第十話「せん馬って言うんでしたよね、そういう馬のこと」

 翌朝――。

 朝食を食べ終わると秋穂さんの部屋に案内された。と、言っても偉い人の執務室みたいな部屋だ。部屋に入ると正面に大きな机があって、窓を背にする位置に秋穂さんが座っていた。


「おはようございます、トウマさん、ミコトちゃん。昨夜はゆっくり休めましたか?」


 秋穂さんはそう言って、にっこりと微笑んだ。

 昨日、千鶴ちゃんに向けた、きゅるん♪ とした笑顔とはもちろん違うけど、俺たちを案内してくれた女性の使用人に向けた微笑みとも違う。なんとも冷ややかな、目だけが笑っていない微笑みだ。

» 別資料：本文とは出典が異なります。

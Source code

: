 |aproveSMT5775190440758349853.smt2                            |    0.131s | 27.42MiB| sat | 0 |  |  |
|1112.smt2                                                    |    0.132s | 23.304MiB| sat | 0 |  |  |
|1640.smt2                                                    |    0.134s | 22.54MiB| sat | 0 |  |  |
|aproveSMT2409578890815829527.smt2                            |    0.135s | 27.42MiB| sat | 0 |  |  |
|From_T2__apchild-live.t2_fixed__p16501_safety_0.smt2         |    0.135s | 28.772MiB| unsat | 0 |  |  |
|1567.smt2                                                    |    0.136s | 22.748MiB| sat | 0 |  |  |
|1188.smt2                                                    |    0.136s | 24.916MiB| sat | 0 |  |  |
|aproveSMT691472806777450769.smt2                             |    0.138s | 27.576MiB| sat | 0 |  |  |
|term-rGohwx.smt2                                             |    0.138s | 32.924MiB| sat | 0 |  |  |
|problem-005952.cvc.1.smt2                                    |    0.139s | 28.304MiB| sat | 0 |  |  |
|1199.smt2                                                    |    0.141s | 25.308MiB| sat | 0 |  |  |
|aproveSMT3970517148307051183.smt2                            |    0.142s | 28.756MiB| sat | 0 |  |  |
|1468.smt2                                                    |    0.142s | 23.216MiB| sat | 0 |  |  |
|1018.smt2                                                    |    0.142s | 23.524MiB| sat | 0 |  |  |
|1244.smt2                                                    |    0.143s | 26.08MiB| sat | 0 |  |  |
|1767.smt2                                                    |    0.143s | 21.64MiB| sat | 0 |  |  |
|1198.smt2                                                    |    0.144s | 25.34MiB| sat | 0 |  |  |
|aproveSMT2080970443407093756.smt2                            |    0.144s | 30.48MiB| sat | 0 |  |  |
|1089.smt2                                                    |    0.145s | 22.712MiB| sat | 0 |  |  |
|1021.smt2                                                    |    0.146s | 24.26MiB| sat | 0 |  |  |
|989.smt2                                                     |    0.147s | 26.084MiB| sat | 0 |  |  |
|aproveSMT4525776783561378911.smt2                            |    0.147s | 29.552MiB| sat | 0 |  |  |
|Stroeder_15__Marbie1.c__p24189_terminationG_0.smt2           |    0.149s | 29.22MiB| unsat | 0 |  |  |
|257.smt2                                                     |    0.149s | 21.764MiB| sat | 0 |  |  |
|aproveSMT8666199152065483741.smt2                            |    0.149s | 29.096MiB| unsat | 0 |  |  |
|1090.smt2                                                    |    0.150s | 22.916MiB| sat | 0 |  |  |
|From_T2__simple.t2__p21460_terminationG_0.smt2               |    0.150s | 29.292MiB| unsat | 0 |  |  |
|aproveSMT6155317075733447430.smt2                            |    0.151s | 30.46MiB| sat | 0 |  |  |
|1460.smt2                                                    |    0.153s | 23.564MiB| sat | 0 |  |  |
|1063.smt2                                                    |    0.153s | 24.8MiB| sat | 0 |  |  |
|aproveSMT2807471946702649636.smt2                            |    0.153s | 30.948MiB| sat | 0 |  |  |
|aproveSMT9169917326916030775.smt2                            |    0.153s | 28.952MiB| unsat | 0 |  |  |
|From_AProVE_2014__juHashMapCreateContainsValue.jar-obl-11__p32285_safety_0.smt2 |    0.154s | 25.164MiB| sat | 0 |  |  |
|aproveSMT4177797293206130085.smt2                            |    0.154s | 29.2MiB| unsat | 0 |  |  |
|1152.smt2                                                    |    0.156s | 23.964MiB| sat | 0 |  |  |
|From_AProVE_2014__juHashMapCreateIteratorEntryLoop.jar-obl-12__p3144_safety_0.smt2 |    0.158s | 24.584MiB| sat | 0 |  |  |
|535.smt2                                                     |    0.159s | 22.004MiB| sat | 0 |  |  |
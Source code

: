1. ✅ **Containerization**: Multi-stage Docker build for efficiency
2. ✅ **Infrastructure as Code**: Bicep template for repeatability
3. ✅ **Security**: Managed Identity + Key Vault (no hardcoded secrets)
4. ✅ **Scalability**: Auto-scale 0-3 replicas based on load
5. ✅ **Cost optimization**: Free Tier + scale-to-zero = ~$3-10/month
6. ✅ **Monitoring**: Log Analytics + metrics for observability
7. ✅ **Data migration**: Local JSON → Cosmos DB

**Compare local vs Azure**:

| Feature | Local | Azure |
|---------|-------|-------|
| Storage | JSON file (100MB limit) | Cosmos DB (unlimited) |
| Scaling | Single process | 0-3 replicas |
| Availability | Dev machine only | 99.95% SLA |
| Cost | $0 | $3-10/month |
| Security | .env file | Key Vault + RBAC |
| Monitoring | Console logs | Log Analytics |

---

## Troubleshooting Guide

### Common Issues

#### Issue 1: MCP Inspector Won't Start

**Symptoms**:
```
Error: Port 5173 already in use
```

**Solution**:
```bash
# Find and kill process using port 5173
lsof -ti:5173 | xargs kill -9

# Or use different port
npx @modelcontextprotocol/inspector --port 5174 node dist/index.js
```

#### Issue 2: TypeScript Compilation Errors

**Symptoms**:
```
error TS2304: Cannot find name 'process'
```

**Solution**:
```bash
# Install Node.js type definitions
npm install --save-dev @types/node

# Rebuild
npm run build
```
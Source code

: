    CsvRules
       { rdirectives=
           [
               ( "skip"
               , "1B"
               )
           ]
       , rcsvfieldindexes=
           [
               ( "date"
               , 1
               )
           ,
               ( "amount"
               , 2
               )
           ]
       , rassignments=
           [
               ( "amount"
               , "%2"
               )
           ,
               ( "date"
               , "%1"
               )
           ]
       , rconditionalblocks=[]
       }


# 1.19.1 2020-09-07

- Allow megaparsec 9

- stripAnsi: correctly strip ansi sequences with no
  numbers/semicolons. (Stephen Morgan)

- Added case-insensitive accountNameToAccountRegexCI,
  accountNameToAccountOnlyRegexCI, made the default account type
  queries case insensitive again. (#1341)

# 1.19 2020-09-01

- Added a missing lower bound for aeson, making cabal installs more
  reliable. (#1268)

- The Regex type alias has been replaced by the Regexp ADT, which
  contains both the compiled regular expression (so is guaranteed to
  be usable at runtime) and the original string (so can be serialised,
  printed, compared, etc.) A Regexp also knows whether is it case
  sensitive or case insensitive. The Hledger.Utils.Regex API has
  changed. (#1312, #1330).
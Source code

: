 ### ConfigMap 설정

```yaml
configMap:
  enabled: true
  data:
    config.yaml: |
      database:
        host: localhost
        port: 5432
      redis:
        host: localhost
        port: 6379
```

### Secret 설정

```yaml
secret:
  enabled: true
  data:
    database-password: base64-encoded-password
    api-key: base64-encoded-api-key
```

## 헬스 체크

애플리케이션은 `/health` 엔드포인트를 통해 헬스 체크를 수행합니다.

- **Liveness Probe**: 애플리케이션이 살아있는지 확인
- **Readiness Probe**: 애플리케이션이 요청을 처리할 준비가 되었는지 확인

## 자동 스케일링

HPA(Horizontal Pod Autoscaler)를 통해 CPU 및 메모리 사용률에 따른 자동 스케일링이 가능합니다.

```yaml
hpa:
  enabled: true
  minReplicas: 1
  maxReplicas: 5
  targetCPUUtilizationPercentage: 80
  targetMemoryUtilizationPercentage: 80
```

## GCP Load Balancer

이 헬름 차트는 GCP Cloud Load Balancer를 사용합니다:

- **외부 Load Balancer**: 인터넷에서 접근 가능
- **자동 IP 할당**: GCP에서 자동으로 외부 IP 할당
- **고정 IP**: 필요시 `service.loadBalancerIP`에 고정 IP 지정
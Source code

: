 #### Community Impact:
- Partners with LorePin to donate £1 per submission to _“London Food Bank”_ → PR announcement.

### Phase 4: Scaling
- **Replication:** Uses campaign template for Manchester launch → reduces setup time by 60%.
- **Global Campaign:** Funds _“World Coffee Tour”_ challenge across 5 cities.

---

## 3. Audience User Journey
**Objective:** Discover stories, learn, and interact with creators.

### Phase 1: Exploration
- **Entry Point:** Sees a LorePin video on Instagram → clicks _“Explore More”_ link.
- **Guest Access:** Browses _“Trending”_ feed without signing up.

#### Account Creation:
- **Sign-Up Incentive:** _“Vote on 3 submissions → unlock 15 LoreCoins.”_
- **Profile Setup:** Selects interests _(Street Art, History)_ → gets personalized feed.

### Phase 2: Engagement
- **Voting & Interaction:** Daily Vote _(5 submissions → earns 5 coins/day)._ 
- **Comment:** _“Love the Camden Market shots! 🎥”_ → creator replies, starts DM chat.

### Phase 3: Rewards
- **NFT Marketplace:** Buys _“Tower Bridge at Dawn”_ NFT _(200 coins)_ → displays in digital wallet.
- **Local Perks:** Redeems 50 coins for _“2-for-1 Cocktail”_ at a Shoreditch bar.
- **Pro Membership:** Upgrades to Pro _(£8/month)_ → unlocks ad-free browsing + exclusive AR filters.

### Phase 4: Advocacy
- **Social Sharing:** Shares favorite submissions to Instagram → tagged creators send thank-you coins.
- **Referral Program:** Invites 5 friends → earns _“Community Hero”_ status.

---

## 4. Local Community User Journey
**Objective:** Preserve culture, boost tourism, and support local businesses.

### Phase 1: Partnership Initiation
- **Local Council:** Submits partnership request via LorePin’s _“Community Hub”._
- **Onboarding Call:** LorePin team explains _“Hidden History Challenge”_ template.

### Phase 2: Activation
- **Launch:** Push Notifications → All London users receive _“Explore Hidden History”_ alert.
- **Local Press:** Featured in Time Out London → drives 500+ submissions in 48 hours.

「ありがとうございます、ゆっくり休ませていただきました!」


 ぞくりとするものを感じて、俺は思わず背筋を伸ばした。


「両親は仕事で、この邸にはほとんど帰ってきません。邸のことを取り仕切るのは長女である私の役目。そして、妹たちを守るのも……私の役目です」


 秋穂さんはイスから立ち上がると俺たちに背を向け、窓の外へと目を向けた。

 白のブラウスにタイトスカート、肩からはストールを羽織っている。上品な服装だけど、女性的な丸みのあるスタイルが強調されるから、目のやりどころに困る。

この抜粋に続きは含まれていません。